In-Reply-To: <97Jul19.201054edt.32257@brickwall.ceddec.com>
Message-ID: <v0311071daff7a277f62e@[139.167.130.248]>
MIME-Version: 1.0
Content-Type: text/plain



At 12:52 am -0400 on 7/20/97, sar wrote:

Just to be clear, when I talk about geodesic software, I'm not talking
about linux, as much as I like the idea of linux personally. In fact, if
the Mac ever dies, I'll probably end up on linux someday. Certainly, once
you put any machine on the internet, its software becomes more geodesic
than it was sitting on a desktop or in a rack, and, for the sake of
argument, I'm willing to agree that because of increasing availablity of
cool free net.stuff in linux, it may more geodesic than Microsoft or Apple
operating systems.

I could be wrong, but the cycle from not having what you need to do
something new, to installing it and running it, is too slow for modern
operating systems like linux to call them geodesic software in the sense
that I was using the phrase. Java the brand-name claims to do this in
"market"space, but Java as running software ain't there yet in cyberspace,
and may never be.

I'm beginning to think that until it's possible for a given processor to
autonomously buy the software it needs for cash in an auction market, and
then download and install that software, all at run time, the
superscalibility of an environment where software is dispersed through the
network (again, "surfacted" is not a bad word to describe this), and run in
the smallest possible bits at the processor level just won't happen.

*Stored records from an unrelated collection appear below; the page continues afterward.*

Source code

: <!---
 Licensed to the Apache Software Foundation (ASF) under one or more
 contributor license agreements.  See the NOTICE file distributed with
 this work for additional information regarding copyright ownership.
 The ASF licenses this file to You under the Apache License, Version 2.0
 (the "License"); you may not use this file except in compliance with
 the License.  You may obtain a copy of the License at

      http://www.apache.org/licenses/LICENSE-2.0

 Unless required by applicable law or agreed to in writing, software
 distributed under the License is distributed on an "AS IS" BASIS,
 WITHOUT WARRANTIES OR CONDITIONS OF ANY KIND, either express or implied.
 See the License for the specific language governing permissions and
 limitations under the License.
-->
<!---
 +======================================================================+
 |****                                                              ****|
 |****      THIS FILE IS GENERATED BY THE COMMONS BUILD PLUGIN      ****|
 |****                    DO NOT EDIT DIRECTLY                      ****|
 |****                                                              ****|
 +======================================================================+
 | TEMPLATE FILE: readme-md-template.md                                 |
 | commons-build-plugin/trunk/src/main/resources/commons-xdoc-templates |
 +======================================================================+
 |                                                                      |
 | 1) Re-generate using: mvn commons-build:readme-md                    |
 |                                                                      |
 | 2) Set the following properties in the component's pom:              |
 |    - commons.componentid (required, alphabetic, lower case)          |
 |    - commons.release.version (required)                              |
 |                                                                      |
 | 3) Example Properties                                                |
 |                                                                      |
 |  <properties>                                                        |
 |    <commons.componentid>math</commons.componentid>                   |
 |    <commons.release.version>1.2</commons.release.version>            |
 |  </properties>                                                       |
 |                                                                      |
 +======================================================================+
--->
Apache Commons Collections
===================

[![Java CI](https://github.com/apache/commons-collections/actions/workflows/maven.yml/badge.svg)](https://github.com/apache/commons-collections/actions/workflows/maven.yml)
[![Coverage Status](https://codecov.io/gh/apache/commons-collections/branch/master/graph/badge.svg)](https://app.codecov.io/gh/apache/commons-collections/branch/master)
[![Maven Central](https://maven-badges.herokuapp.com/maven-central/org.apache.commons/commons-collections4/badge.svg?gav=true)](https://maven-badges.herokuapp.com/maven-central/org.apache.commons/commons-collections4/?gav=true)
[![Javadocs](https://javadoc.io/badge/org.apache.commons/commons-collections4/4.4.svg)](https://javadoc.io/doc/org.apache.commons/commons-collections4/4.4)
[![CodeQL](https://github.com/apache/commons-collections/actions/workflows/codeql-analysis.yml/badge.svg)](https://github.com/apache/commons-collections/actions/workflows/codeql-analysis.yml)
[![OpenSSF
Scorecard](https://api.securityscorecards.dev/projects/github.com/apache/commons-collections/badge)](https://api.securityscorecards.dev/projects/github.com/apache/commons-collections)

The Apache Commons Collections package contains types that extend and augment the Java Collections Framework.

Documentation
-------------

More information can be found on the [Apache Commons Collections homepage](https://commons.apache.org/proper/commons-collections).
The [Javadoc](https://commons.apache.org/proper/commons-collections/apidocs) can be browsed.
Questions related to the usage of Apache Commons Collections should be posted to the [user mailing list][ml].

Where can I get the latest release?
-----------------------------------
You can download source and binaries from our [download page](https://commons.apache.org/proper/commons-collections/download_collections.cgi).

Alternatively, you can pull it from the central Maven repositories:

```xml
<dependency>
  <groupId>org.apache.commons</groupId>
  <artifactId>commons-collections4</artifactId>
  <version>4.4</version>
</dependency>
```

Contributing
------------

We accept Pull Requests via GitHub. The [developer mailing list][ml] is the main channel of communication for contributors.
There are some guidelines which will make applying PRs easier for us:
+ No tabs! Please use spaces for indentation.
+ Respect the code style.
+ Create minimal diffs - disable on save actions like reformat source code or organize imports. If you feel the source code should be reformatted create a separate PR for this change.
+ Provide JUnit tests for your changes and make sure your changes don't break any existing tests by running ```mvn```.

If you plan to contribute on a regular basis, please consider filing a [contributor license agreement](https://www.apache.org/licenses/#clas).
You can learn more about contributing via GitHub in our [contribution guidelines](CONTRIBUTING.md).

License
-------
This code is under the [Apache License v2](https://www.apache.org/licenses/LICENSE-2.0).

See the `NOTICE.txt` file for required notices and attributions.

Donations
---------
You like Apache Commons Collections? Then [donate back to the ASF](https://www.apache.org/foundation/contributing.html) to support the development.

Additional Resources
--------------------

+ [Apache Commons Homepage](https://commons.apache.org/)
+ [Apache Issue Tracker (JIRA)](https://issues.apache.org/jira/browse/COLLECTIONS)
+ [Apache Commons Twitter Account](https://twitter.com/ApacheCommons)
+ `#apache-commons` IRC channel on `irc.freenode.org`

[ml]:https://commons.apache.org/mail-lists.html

Nonetheless, I do think that the linux gang is going in the right
direction, especially since most most of the cash-settlement technology we
on this list have all come to know and love is more likely to be used in
linux than anywhere else.


Finally, there's the issue of Mhyrvold's software-as-a-gas idea. That is,
that bloatware is a direct result of Moore's Law. Or, more properly,
Parkinson's Law of bureaucracy ("an organization will expand to fit it's
available resources") come to microprocessing.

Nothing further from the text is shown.